N’est-ce pas que l’Acte 3 de la Décentralisation a consacré la communalisation intégrale ? Ce qui signifie, en termes clairs, que toutes les communes du pays, qu’il s’agisse de la capitale ou des ex-communautés rurales, sont d’égale dignité. Pourquoi voudrait-on donc subitement cibler expressément des communes dont le Maire sera nommé par décret à côté d’autres dont l’édile est, lui, élu au suffrage universel. Rien ne justifie cette logique de deux poids, deux mesures.

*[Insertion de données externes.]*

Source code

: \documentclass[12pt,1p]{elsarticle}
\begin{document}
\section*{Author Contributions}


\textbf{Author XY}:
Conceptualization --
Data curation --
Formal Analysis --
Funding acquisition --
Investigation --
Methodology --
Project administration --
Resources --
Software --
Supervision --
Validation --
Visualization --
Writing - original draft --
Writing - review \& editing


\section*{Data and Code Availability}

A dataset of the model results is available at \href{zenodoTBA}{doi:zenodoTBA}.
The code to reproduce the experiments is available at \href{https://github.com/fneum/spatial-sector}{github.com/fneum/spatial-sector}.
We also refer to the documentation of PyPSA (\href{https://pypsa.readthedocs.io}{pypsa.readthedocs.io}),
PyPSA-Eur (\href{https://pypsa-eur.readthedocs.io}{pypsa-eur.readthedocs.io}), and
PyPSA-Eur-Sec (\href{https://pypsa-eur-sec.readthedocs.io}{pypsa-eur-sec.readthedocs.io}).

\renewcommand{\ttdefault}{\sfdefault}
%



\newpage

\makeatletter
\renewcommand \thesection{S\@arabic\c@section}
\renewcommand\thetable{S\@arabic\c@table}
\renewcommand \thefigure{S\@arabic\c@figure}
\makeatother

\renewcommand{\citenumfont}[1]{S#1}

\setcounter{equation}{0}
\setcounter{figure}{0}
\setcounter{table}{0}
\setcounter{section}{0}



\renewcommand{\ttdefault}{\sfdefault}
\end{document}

Comment comprendre également que l’actuelle majorité opte, comme l’opposition, pour l’élection du Maire au suffrage universel pour plus de démocratie, tout en agitant l’idée d’en nommer certains par décret. Mais, le pire est qu’une telle réforme ne sera pas sans conséquence sur le bon fonctionnement des Conseils municipaux qui seront concernés. De quelle légitimité pourra en effet se prévaloir un Maire nommé devant des conseillers qui sont passés par la voie la plus démocratique, celle d’une élection au suffrage universel ?
La contradiction sera encore plus flagrante concernant la ville de Dakar qui compte 19 communes, anciennement appelées communes d’arrondissement, chapeautées toutes par le Maire de Dakar. Si ce dernier ne doit sa légitimité qu’à une simple nomination alors que ses autres collègues sont tous élus, ça fera forcément désordre. Il s’y ajoute qu’on pourrait même avoir ce cas de figure ubuesque où le Maire nommé peut ne pas appartenir au même parti politique ou à la même coalition que la majorité des membres du Conseil municipal.
Comme on le voit, et quel que soit l’angle d’analyse, cette réforme qu’agite étonnamment la majorité est rétrograde, antidémocratique et inopérante. Mais, elle traduit surtout la volonté de Macky Sall de s’accaparer tous les pouvoirs au mépris des règles démocratiques les plus élémentaires. Or, face à cette boulimie de pouvoirs et cette propension totalitariste, se dresser devient une absolue nécessité pour tous les démocrates.